Top of Data

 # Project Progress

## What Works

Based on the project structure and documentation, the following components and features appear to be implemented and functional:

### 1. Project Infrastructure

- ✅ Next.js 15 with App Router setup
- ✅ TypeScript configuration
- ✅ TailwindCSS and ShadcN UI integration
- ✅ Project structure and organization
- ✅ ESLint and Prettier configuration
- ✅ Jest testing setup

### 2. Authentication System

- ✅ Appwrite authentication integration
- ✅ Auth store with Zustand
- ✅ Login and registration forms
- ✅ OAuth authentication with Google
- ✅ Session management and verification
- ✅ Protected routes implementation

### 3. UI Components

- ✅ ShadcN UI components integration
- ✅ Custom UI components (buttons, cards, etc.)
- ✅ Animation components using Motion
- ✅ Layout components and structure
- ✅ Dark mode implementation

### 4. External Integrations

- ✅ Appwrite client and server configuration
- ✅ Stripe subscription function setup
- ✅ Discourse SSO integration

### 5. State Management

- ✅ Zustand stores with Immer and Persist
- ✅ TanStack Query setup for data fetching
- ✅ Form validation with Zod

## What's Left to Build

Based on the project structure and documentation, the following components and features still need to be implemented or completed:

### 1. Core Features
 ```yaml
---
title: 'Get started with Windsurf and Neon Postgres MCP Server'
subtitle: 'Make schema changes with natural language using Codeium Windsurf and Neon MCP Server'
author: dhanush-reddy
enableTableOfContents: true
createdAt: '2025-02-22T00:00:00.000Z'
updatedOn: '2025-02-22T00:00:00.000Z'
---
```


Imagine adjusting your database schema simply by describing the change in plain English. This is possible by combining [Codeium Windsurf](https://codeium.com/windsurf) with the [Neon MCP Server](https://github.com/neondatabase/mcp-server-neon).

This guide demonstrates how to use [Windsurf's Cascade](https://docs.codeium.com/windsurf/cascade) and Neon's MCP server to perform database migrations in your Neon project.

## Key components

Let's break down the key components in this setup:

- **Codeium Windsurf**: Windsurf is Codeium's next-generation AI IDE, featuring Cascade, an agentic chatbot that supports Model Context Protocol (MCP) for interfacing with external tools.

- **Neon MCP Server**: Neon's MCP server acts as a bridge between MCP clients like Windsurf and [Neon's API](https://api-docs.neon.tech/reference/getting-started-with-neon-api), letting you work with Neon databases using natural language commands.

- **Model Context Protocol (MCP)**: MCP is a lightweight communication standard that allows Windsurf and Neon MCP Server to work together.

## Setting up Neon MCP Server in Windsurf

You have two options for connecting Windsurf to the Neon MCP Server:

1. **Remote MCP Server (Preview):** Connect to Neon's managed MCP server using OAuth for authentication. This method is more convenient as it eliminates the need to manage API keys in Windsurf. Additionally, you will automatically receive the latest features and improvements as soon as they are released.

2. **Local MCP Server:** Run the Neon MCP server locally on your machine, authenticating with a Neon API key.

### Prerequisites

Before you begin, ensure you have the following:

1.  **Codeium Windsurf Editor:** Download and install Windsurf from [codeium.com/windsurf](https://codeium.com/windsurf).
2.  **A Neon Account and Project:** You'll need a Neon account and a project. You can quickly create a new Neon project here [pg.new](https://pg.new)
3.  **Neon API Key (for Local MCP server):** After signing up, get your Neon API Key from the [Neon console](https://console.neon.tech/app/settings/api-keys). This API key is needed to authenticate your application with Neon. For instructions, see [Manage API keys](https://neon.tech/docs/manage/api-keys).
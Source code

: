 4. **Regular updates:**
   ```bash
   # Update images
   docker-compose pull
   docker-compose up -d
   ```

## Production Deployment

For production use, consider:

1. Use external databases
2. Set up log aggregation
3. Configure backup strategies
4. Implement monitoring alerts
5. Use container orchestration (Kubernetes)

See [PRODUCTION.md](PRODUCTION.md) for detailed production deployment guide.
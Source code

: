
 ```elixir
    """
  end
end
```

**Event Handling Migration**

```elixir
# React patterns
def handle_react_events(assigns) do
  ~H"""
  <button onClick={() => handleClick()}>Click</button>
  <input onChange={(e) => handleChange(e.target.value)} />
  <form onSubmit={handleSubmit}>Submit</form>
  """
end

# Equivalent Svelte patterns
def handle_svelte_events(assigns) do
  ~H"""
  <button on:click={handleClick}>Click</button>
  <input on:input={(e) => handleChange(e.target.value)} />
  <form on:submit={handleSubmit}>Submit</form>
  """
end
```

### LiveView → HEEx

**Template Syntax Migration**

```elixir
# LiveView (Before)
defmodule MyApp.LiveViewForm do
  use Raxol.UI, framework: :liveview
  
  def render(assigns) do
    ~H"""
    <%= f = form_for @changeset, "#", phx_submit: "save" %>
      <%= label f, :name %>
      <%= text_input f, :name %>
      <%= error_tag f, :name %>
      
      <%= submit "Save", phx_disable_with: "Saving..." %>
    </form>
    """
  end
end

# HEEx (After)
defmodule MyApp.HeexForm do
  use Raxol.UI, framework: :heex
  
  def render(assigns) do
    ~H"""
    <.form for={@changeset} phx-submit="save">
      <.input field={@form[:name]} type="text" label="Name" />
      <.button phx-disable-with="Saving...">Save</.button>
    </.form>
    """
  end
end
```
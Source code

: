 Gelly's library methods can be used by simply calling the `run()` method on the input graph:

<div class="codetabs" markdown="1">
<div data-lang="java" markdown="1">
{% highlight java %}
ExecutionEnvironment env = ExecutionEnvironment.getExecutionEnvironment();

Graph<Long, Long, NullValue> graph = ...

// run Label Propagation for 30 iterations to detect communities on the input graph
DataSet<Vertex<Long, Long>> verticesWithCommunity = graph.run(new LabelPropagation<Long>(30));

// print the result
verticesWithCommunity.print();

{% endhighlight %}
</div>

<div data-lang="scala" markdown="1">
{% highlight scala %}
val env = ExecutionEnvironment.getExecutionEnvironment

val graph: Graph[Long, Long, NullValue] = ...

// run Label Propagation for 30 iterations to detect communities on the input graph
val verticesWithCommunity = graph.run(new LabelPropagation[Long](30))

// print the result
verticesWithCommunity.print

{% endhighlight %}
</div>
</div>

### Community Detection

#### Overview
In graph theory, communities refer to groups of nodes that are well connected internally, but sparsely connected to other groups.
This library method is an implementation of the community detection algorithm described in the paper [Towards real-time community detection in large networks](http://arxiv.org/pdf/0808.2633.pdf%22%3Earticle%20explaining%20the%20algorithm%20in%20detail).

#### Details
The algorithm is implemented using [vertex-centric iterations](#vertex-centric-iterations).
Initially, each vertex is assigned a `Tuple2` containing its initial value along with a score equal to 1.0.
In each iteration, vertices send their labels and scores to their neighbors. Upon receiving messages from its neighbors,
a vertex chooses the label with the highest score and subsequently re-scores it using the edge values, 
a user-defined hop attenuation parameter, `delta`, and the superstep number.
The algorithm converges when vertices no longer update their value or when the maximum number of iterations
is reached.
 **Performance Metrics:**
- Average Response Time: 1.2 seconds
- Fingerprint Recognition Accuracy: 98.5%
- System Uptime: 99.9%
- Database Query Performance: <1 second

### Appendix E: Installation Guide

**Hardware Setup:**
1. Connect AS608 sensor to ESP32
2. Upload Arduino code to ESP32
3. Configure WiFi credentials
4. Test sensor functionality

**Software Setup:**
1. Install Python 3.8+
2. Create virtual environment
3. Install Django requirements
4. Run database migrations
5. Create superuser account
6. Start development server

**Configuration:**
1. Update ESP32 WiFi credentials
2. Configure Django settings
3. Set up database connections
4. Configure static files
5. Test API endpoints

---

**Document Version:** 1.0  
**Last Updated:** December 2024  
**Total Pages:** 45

Bottom of Data

■ **Task goal**
Search the records for the string "markdown" and return every line in which it occurs.

■ **The completed task**
<div class="codetabs" markdown="1">
<div data-lang="java" markdown="1">
<div data-lang="scala" markdown="1">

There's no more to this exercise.